Xintong Li

Mathmetics

Reinforcement Learning

Policy Gradient

The objective in reinforcement learning is to optimize a policy $\pi$ by maximizing the expected return $J(\pi)$.

\[\pi ^* = \arg \max \limits _{\pi} J (\pi)\]

The reutrn of a policy is defined over all possible trajectories $\tau$, which is a sequence of states and actions $(s_0, a_0, \dots, s_T, a_T)$:

\[J (\pi _{\theta}) = \int _{\tau} P(\tau | \pi) R(\tau) = \mathbb{E} _{\tau \sim \pi} \left[ R(\tau) \right]\]

where

\[P(\tau | \pi) = \rho _0 (s_0) \prod \limits _{t=0} ^{T-1} P (s _{t+1} | s_t, a_t) \pi (a_t | s_t)\] \[R(\tau) = \sum \limits _{t=0} ^{\infty} \gamma ^t r_t\]

where $\gamma \in [0, 1]$ is the discount factor and $r_t$ is the reward received at time $t$.

To maximize the return, we use stochastic gradient ascent to update the policy:

\[\theta _{k+1} = \theta _k + \alpha \nabla _{\theta} J (\pi _{\theta}) | _{\theta _k}\]

Here, $\nabla _{\theta} J (\pi _{\theta})$ is known as the policy gradient.

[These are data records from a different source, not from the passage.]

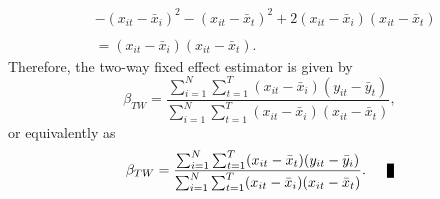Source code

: \documentclass{article}[12pt]
\newenvironment{proof}[1][Proof.]{\begin{trivlist}
\item[\hskip \labelsep {\bfseries #1}]}{\end{trivlist}}
\newcommand{\qed}{\nobreak \ifvmode \relax \else
      \ifdim\lastskip<1.5em \hskip-\lastskip
      \hskip1.5em plus0em minus0.5em \fi \nobreak
      \vrule height0.75em width0.5em depth0.25em\fi}
\begin{document}
\begin{proof}
\begin{align}
& - (x_{it}  - \bar{x}_i)^2 - (x_{it}  - \bar{x}_t)^2 + 2(x_{it}  - \bar{x}_i)(x_{it}  - \bar{x}_t)\nonumber\\
&\nonumber\\
&=(x_{it}  - \bar{x}_i)(x_{it}  - \bar{x}_t).
\end{align}
Therefore, the two-way fixed effect estimator is given by
\begin{equation}
\beta_{TW} = \frac{\sum_{i=1}^N \sum_{t=1}^T(x_{it}  - \bar{x}_i)(y_{it} - \bar{y}_t)}{\sum_{i=1}^N \sum_{t=1}^T(x_{it}  - \bar{x}_i)(x_{it} - \bar{x}_t)},
\end{equation}
or equivalently as
\begin{equation}
\beta_{TW} = \frac{\sum_{i=1}^N \sum_{t=1}^T(x_{it}  - \bar{x}_t)(y_{it} - \bar{y}_i)}{\sum_{i=1}^N \sum_{t=1}^T(x_{it}  - \bar{x}_i)(x_{it} - \bar{x}_t)}.\qed
\end{equation}
\end{proof}
\end{document}
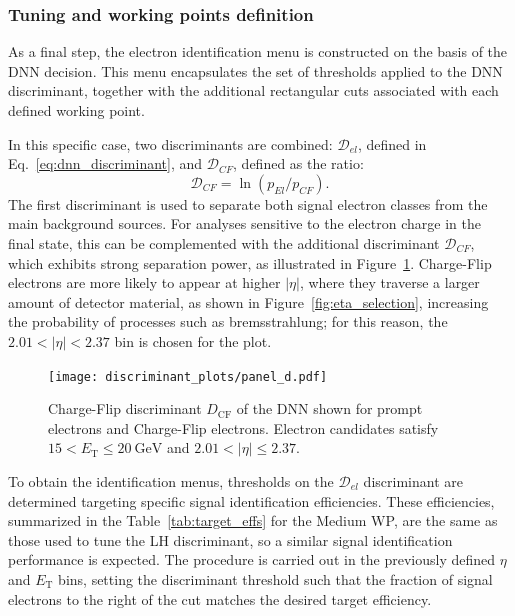 \subsubsection{Tuning and working points definition}
\label{dnn:tuning}

As a final step, the electron identification menu is constructed on the basis of the DNN decision. This menu encapsulates the set of thresholds applied to the DNN discriminant, together with the additional rectangular cuts associated with each defined working point.

In this specific case, two discriminants are combined: $\mathcal{D}_{el}$, defined in Eq.~\ref{eq:dnn_discriminant}, and $\mathcal{D}_{CF}$, defined as the ratio:
\begin{equation}
  \mathcal{D}_{CF} = \ln\left(p_{El}/p_{CF}\right).
\label{cf_disc}
\end{equation}
The first discriminant is used to separate both signal electron classes from the main background sources. For analyses sensitive to the electron charge in the final state, this can be complemented with the additional discriminant $\mathcal{D}_{CF}$, which exhibits strong separation power, as illustrated in Figure~\ref{fig:cf_discriminant}. Charge-Flip electrons are more likely to appear at higher $|\eta|$, where they traverse a larger amount of detector material, as shown in Figure~\ref{fig:eta_selection}, increasing the probability of processes such as bremsstrahlung; for this reason, the $2.01 < |\eta| < 2.37$ bin is chosen for the plot.

\begin{figure}[htbp]
  \centering
  \texttt{[image: discriminant\_plots/panel\_d.pdf]}
  \caption{Charge-Flip discriminant $D_{\mathrm{CF}}$ of the DNN shown for prompt electrons and
  Charge-Flip electrons. Electron candidates satisfy $15<E_{\text{T}}\leq 20~\mathrm{GeV}$ and $2.01<|\eta|\leq 2.37$.}
  \label{fig:cf_discriminant}
\end{figure}

To obtain the identification menus, thresholds on the $\mathcal{D}_{el}$ discriminant are determined targeting specific signal identification efficiencies. These efficiencies, summarized in the Table~\ref{tab:target_effs} for the Medium WP, are the same as those used to tune the LH discriminant, so a similar signal identification performance is expected. The procedure is carried out in the previously defined $\eta$ and $E_{\text{T}}$ bins, setting the discriminant threshold such that the fraction of signal electrons to the right of the cut matches the desired target efficiency.

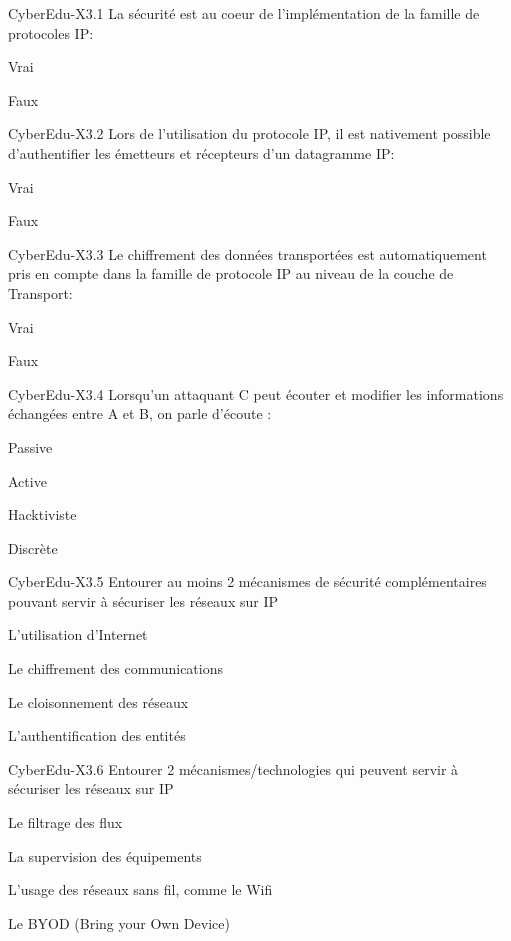 

\begin{multi}[multiple=true]{CyberEdu-X3.1}
	La sécurité est au coeur de l'implémentation de la famille de protocoles IP:
\item Vrai
\item* Faux
\end{multi}
\begin{multi}[multiple=true]{CyberEdu-X3.2}
	Lors de l'utilisation du protocole IP, il est nativement possible d'authentifier les émetteurs et récepteurs d'un datagramme IP:
\item Vrai
\item* Faux
\end{multi}
\begin{multi}[multiple=true]{CyberEdu-X3.3}
	Le chiffrement des données transportées est automatiquement pris en compte dans la famille de protocole IP au niveau de la couche de Transport:
\item Vrai
\item* Faux
\end{multi}
\begin{multi}[multiple=true]{CyberEdu-X3.4}
	Lorsqu'un attaquant C peut écouter et modifier les informations échangées entre A et B, on parle d'écoute  :
\item Passive
\item* Active
\item Hacktiviste
\item Discrète
\end{multi}
\begin{multi}[multiple=true]{CyberEdu-X3.5}
	Entourer au moins 2 mécanismes de sécurité complémentaires pouvant servir à sécuriser les réseaux sur IP
\item L'utilisation d'Internet
\item* Le chiffrement des communications
\item* Le cloisonnement des réseaux
\item* L'authentification des entités
\end{multi}
\begin{multi}[multiple=true]{CyberEdu-X3.6}
	Entourer 2 mécanismes/technologies qui peuvent servir à sécuriser les réseaux sur IP
\item* Le filtrage des flux
\item* La supervision des équipements
\item L'usage des réseaux sans fil, comme le Wifi
\item Le BYOD (Bring your Own Device)
\end{multi}
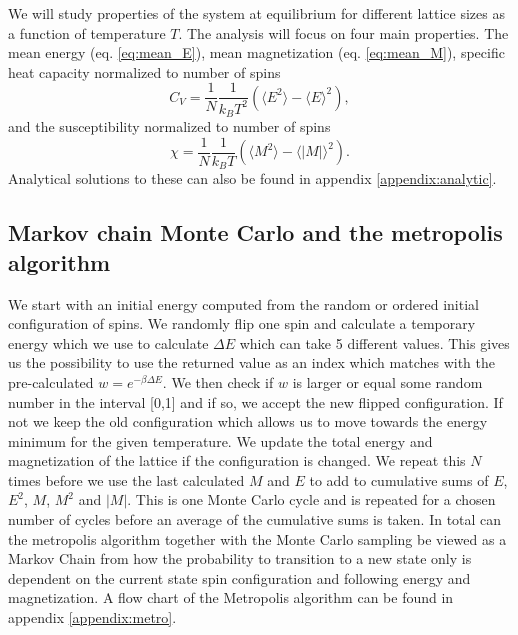\documentclass[english,notitlepage,reprint,nofootinbib]{revtex4-1}  %
\begin{document}
We will study properties of the system at equilibrium for different lattice sizes as a function of temperature $T$. The analysis will focus on four main properties. The mean energy (eq. \ref{eq:mean_E}), mean magnetization (eq. \ref{eq:mean_M}), specific heat capacity normalized to number of spins
\begin{equation}
    C_V = \frac{1}{N} \frac{1}{k_B T^2} \left( \langle E^2 \rangle - \langle E \rangle^2 \right),
\end{equation}
and the susceptibility normalized to number of spins
\begin{equation}
    \chi = \frac{1}{N} \frac{1}{k_B T} \left( \langle M^2 \rangle - \langle |M| \rangle^2 \right).
\end{equation}
Analytical solutions to these can also be found in appendix \ref{appendix:analytic}.


\subsection*{Markov chain Monte Carlo and the metropolis algorithm}
We start with an initial energy computed from the random or ordered initial configuration of spins. We randomly flip one spin and calculate a temporary energy which we use to calculate $\Delta E$ which can take 5 different values. This gives us the possibility to use the returned value as an index which matches with the pre-calculated $w= e^{-\beta \Delta E}$. We then check if $w$ is larger or equal some random number in the interval [0,1] and if so, we accept the new flipped configuration. If not we keep the old configuration which allows us to move towards the energy minimum for the given temperature. We update the total energy and magnetization of the lattice if the configuration is changed. We repeat this $N$ times before we use the last calculated $M$ and $E$ to add to cumulative sums of $E$, $E^2$, $M$, $M^2$ and $|M|$. This is one Monte Carlo cycle and is repeated for a chosen number of cycles before an average of the cumulative sums is taken. In total can the metropolis algorithm together with the Monte Carlo sampling be viewed as a Markov Chain from how the probability to transition to a new state only is dependent on the current state spin configuration and following energy and magnetization. A flow chart of the Metropolis algorithm can be found in appendix \ref{appendix:metro}.
\end{document}
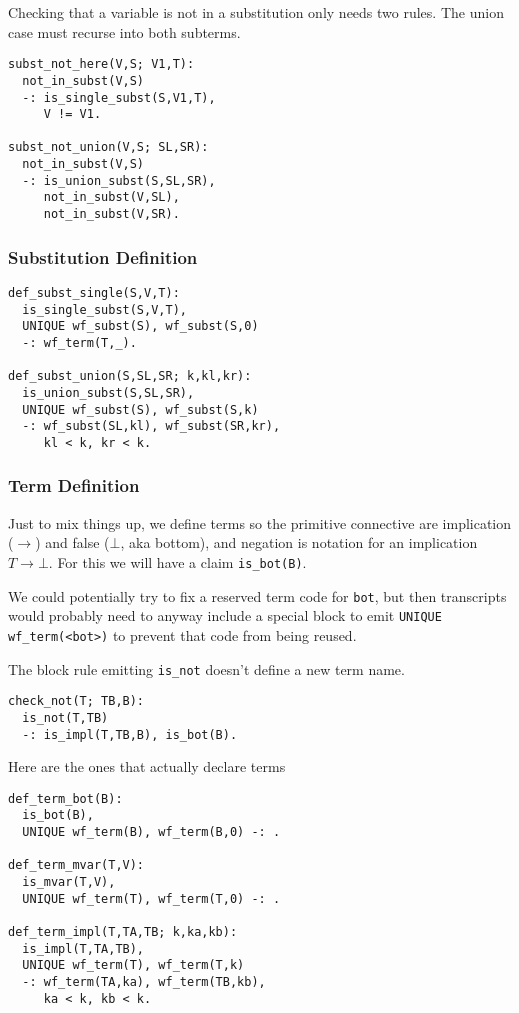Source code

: \documentclass{article}
\theoremstyle{plain}
\theoremstyle{definition}
\begin{document}
Checking that a variable is not in a substitution only needs
two rules. The union case must recurse into both subterms.

\begin{verbatim}
subst_not_here(V,S; V1,T):
  not_in_subst(V,S)
  -: is_single_subst(S,V1,T),
     V != V1.

subst_not_union(V,S; SL,SR):
  not_in_subst(V,S)
  -: is_union_subst(S,SL,SR),
     not_in_subst(V,SL),
     not_in_subst(V,SR).
\end{verbatim}

\subsubsection{Substitution Definition}\label{substitution-definition}

\begin{verbatim}
def_subst_single(S,V,T):
  is_single_subst(S,V,T),
  UNIQUE wf_subst(S), wf_subst(S,0)
  -: wf_term(T,_).

def_subst_union(S,SL,SR; k,kl,kr):
  is_union_subst(S,SL,SR),
  UNIQUE wf_subst(S), wf_subst(S,k)
  -: wf_subst(SL,kl), wf_subst(SR,kr),
     kl < k, kr < k.
\end{verbatim}

\subsubsection{Term Definition}\label{sec:prop-example-term-definition}

Just to mix things up, we define terms so the primitive connective are
implication ($\rightarrow$) and false ($\bot$, aka bottom), and negation is notation for an
implication \(T\rightarrow\bot\).
For this we will have a claim \texttt{is\_bot(B)}.

We could potentially try to fix a reserved term code for \texttt{bot},
but then transcripts would probably need to anyway include a special
block to emit \texttt{UNIQUE wf\_term(\textless{}bot\textgreater{})}
to prevent that code from being reused.

The block rule emitting \texttt{is\_not} doesn't define a new term name.

\begin{verbatim}
check_not(T; TB,B):
  is_not(T,TB)
  -: is_impl(T,TB,B), is_bot(B).
\end{verbatim}

Here are the ones that actually declare terms

\begin{verbatim}
def_term_bot(B):
  is_bot(B),
  UNIQUE wf_term(B), wf_term(B,0) -: .

def_term_mvar(T,V):
  is_mvar(T,V),
  UNIQUE wf_term(T), wf_term(T,0) -: .

def_term_impl(T,TA,TB; k,ka,kb):
  is_impl(T,TA,TB),
  UNIQUE wf_term(T), wf_term(T,k)
  -: wf_term(TA,ka), wf_term(TB,kb),
     ka < k, kb < k.
\end{verbatim}
\end{document}
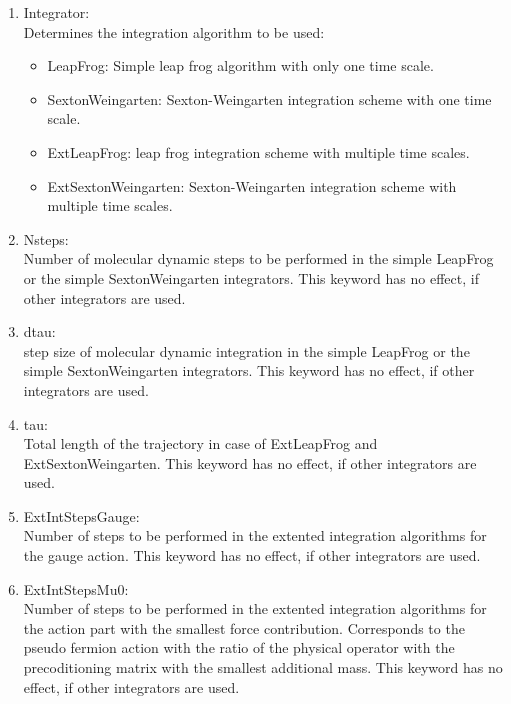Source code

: \begin{enumerate}
\item {\ttfamily Integrator}:\\
  Determines the integration algorithm to be used:
  \begin{itemize}
  \item {\ttfamily LeapFrog}: Simple leap frog algorithm with only one
    time scale. 
  \item {\ttfamily SextonWeingarten}: Sexton-Weingarten integration
    scheme with one time scale.
  \item {\ttfamily ExtLeapFrog}: leap frog integration scheme with
    multiple time scales.
  \item {\ttfamily ExtSextonWeingarten}: Sexton-Weingarten integration scheme with
    multiple time scales.
  \end{itemize}

\item {\ttfamily Nsteps}:\\
  Number of molecular dynamic steps to be performed in the simple
  {\ttfamily LeapFrog} or the simple {\ttfamily SextonWeingarten}
  integrators. This keyword has no effect, if other integrators are
  used.

\item {\ttfamily dtau}:\\
  step size of molecular dynamic integration in the simple
  {\ttfamily LeapFrog} or the simple {\ttfamily SextonWeingarten}
  integrators. This keyword has no effect, if other integrators are
  used.

\item {\ttfamily tau}:\\
  Total length of the trajectory in case of {\ttfamily ExtLeapFrog}
  and {\ttfamily ExtSextonWeingarten}. This keyword has no effect, if
  other integrators are used.

\item {\ttfamily ExtIntStepsGauge}:\\
  Number of steps to be performed in the extented integration
  algorithms for the gauge action. This keyword has no effect, if
  other integrators are used.

\item {\ttfamily ExtIntStepsMu0}:\\
  Number of steps to be performed in the extented integration
  algorithms for the action part with the smallest force
  contribution. Corresponds to the pseudo fermion action with the
  ratio of the physical operator with the precoditioning matrix with
  the smallest additional mass. This keyword has no effect, if
  other integrators are used.


\end{enumerate}
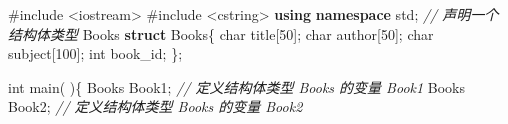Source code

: \documentclass[
]{article}
\newenvironment{Shaded}{}{}
\newcommand{\CommentTok}[1]{\textcolor[rgb]{0.38,0.63,0.69}{\textit{#1}}}
\newcommand{\DataTypeTok}[1]{\textcolor[rgb]{0.56,0.13,0.00}{#1}}
\newcommand{\DecValTok}[1]{\textcolor[rgb]{0.25,0.63,0.44}{#1}}
\newcommand{\ImportTok}[1]{#1}
\newcommand{\KeywordTok}[1]{\textcolor[rgb]{0.00,0.44,0.13}{\textbf{#1}}}
\newcommand{\NormalTok}[1]{#1}
\newcommand{\OperatorTok}[1]{\textcolor[rgb]{0.40,0.40,0.40}{#1}}
\newcommand{\PreprocessorTok}[1]{\textcolor[rgb]{0.74,0.48,0.00}{#1}}
\begin{document}
\begin{Shaded}
\begin{Highlighting}[]
\PreprocessorTok{\#include }\ImportTok{\textless{}iostream\textgreater{}}
\PreprocessorTok{\#include }\ImportTok{\textless{}cstring\textgreater{}}
\KeywordTok{using} \KeywordTok{namespace}\NormalTok{ std}\OperatorTok{;} 
\CommentTok{// 声明一个结构体类型 }
\NormalTok{Books }\KeywordTok{struct}\NormalTok{ Books}\OperatorTok{\{}
   \DataTypeTok{char}\NormalTok{  title}\OperatorTok{[}\DecValTok{50}\OperatorTok{];}   
   \DataTypeTok{char}\NormalTok{  author}\OperatorTok{[}\DecValTok{50}\OperatorTok{];}   
   \DataTypeTok{char}\NormalTok{  subject}\OperatorTok{[}\DecValTok{100}\OperatorTok{];}   
   \DataTypeTok{int}\NormalTok{   book\_id}\OperatorTok{;}
\OperatorTok{\};} 

\DataTypeTok{int}\NormalTok{ main}\OperatorTok{(} \OperatorTok{)\{}
\NormalTok{   Books Book1}\OperatorTok{;}        \CommentTok{// 定义结构体类型 Books 的变量 Book1}
\NormalTok{   Books Book2}\OperatorTok{;}        \CommentTok{// 定义结构体类型 Books 的变量 Book2}
 

\end{Highlighting}
\end{Shaded}
\end{document}
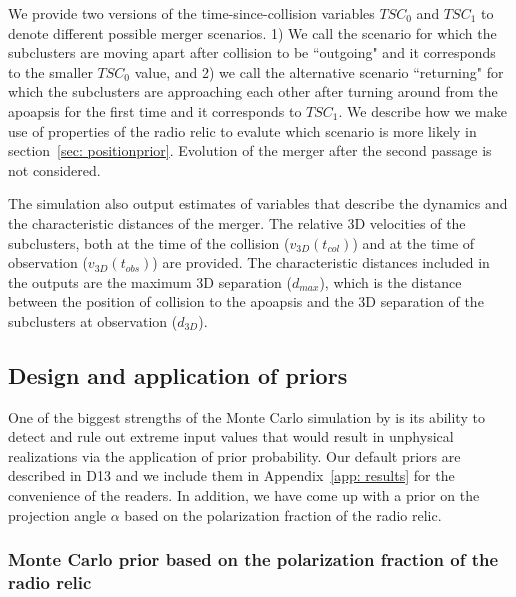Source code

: We provide two versions of the time-since-collision variables $TSC_0$ and
$TSC_1$ to denote different possible merger scenarios. 1) We call the scenario for which the subclusters are
moving apart after collision to be ``outgoing" and it corresponds to the
smaller $TSC_0$ value, and 2) we call the alternative scenario 
``returning" for which the subclusters are approaching each other after turning
around from the apoapsis for the first time and it corresponds to $TSC_1$.
We describe how we make use of properties of the radio relic to evalute
which scenario is more likely in
section~\ref{sec: positionprior}. Evolution of the merger after the second
passage is not considered.
 
The simulation also output estimates of variables that describe
the dynamics and the characteristic distances of the merger. The relative
3D velocities of the subclusters, both at the time of the
collision ($v_{3D}(t_{col})$) and at the time of observation
($v_{3D}(t_{obs})$) are provided. The characteristic
distances included in the outputs are the maximum 3D separation ($d_{max}$),
which is the distance between the position of collision to
the apoapsis and the 3D separation of the subclusters at observation
($d_{3D}$). 
\subsection{Design and application of priors} 
\label{sec:priors}
%
One of the biggest strengths of the Monte Carlo simulation by  is its ability
to detect and rule out extreme input values that would result in
unphysical realizations via the application of prior probability. 
Our default priors are described in D13 and we include them in Appendix~\ref{app: results} for the convenience of the readers. 
In addition, we have come up with a prior on the projection angle $\alpha$
based on the polarization fraction of the radio relic.

\subsubsection{Monte Carlo prior based on the polarization fraction of the radio relic}
%

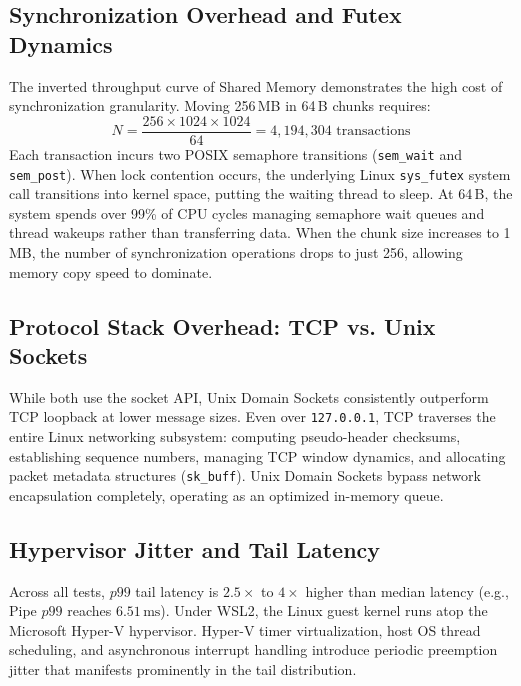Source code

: \documentclass[conference]{IEEEtran}
\begin{document}
\subsection{Synchronization Overhead and Futex Dynamics}
The inverted throughput curve of Shared Memory demonstrates the high cost of synchronization granularity. Moving 256\,MB in 64\,B chunks requires:
\begin{equation}
N = \frac{256 \times 1024 \times 1024}{64} = 4{,}194{,}304 \text{ transactions}
\end{equation}
Each transaction incurs two POSIX semaphore transitions (\texttt{sem\_wait} and \texttt{sem\_post}). When lock contention occurs, the underlying Linux \texttt{sys\_futex} system call transitions into kernel space, putting the waiting thread to sleep. At 64\,B, the system spends over 99\% of CPU cycles managing semaphore wait queues and thread wakeups rather than transferring data. When the chunk size increases to 1\,MB, the number of synchronization operations drops to just 256, allowing memory copy speed to dominate.

\subsection{Protocol Stack Overhead: TCP vs. Unix Sockets}
While both use the socket API, Unix Domain Sockets consistently outperform TCP loopback at lower message sizes. Even over \texttt{127.0.0.1}, TCP traverses the entire Linux networking subsystem: computing pseudo-header checksums, establishing sequence numbers, managing TCP window dynamics, and allocating packet metadata structures (\texttt{sk\_buff}). Unix Domain Sockets bypass network encapsulation completely, operating as an optimized in-memory queue.

\subsection{Hypervisor Jitter and Tail Latency}
Across all tests, $p99$ tail latency is $2.5\times$ to $4\times$ higher than median latency (e.g., Pipe $p99$ reaches $6.51\,\text{ms}$). Under WSL2, the Linux guest kernel runs atop the Microsoft Hyper-V hypervisor. Hyper-V timer virtualization, host OS thread scheduling, and asynchronous interrupt handling introduce periodic preemption jitter that manifests prominently in the tail distribution.
\end{document}
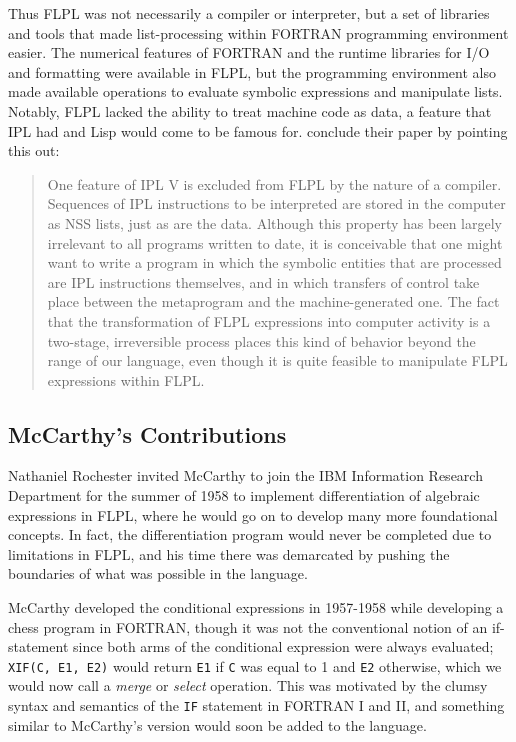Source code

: Thus FLPL was not necessarily a compiler or interpreter, but a set of libraries and tools
that made list-processing within FORTRAN programming environment easier.
The numerical features of FORTRAN and the runtime libraries for I/O and formatting
were available in FLPL, but the programming environment also made available operations
to evaluate symbolic expressions and manipulate lists.
Notably, FLPL lacked the ability to treat machine code as data, a feature that IPL had
and Lisp would come to be famous for.
\citeauthor{gelernter_flpl_1960} conclude their paper by pointing this out:

\begin{quotation}
	One feature of IPL V is excluded from FLPL by the nature of a compiler.
	Sequences of IPL instructions to be interpreted are stored in the computer as
	NSS lists, just as are the data. Although this property has been largely irrelevant
	to all programs written to date, it is conceivable that one might want to write
	a program in which the symbolic entities that are processed are IPL instructions
	themselves, and in which transfers of control take place between the metaprogram and
	the machine-generated one. The fact that the transformation of
	FLPL expressions into computer activity is a two-stage, irreversible process
	places this kind of behavior beyond the range of our language, even though it is
	quite feasible to manipulate FLPL expressions within FLPL.
\end{quotation}

\subsection{McCarthy's Contributions}

Nathaniel Rochester invited McCarthy to join the IBM Information Research Department for the
summer of 1958 to implement differentiation of algebraic expressions in FLPL,
where he would go on to develop many more foundational concepts.
In fact, the differentiation program would never be completed due to limitations in FLPL,
and his time there was demarcated by pushing the boundaries of what was possible in
the language.

McCarthy developed the conditional expressions in 1957-1958 while developing a chess program
in FORTRAN, though it was not the conventional notion of an if-statement since both arms
of the conditional expression were always evaluated; \texttt{XIF(C, E1, E2)} would return
\texttt{E1} if \texttt{C} was equal to 1 and \texttt{E2} otherwise, which we would now call
a \textit{merge} or \textit{select} operation.
This was motivated by the clumsy syntax and semantics of the \texttt{IF} statement in FORTRAN I and II,
and something similar to McCarthy's version would soon be added to the language.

\[\begin{equation*} \begin{array}{rcl} \nabla _{\theta} J (\pi _{\theta}) & = & \nabla _{\theta} \mathbb{E} _{\tau \sim \pi _{\theta}} \left[ R(\tau) \right] \\ & = & \nabla _{\theta} \int _{\tau} P(\tau | \theta) R(\tau) d \tau \\ & = & \int _{\tau} \nabla _{\theta} P(\tau | \theta) R(\tau) d \tau \\ & = & \int _{\tau} P(\tau | \theta) \nabla _{\theta} \log P(\tau | \theta) \cdot R(\tau) d \tau \\ & = & \mathbb{E} _{\tau \sim \pi _{\theta}} \left[ \nabla _{\theta} \log P(\tau | \theta) \cdot R(\tau) \right] \\ & = & \mathbb{E} _{\tau \sim \pi _{\theta}} \left[ \sum \limits _{t=0} ^T \nabla _{\theta} \log \pi _{\theta} (a_t | s_t) \cdot R(\tau) \right] \\ & \approx & \frac{1}{|\mathcal{D}|} \sum \limits _{\tau \in \mathcal{D}} \sum \limits _{t=0} ^T \nabla _{\theta} \log \pi _{\theta} (a_t | s_t) \cdot R(\tau) \end{array} \end{equation*}\]

Baseline

The policy gradient estimator is unbiased but often has high variance. To reduce this variance, we introduce a baseline $b(s_t)$ and subtract it from the return:

\[\nabla _{\theta} J(\pi _{\theta}) \approx \frac{1}{|\mathcal{D}|} \sum _{\tau \in \mathcal{D}} \sum _{t=0} ^T \nabla _{\theta} \log \pi _{\theta} (a_t|s_t) \left( R(\tau) - b(s_t) \right)\]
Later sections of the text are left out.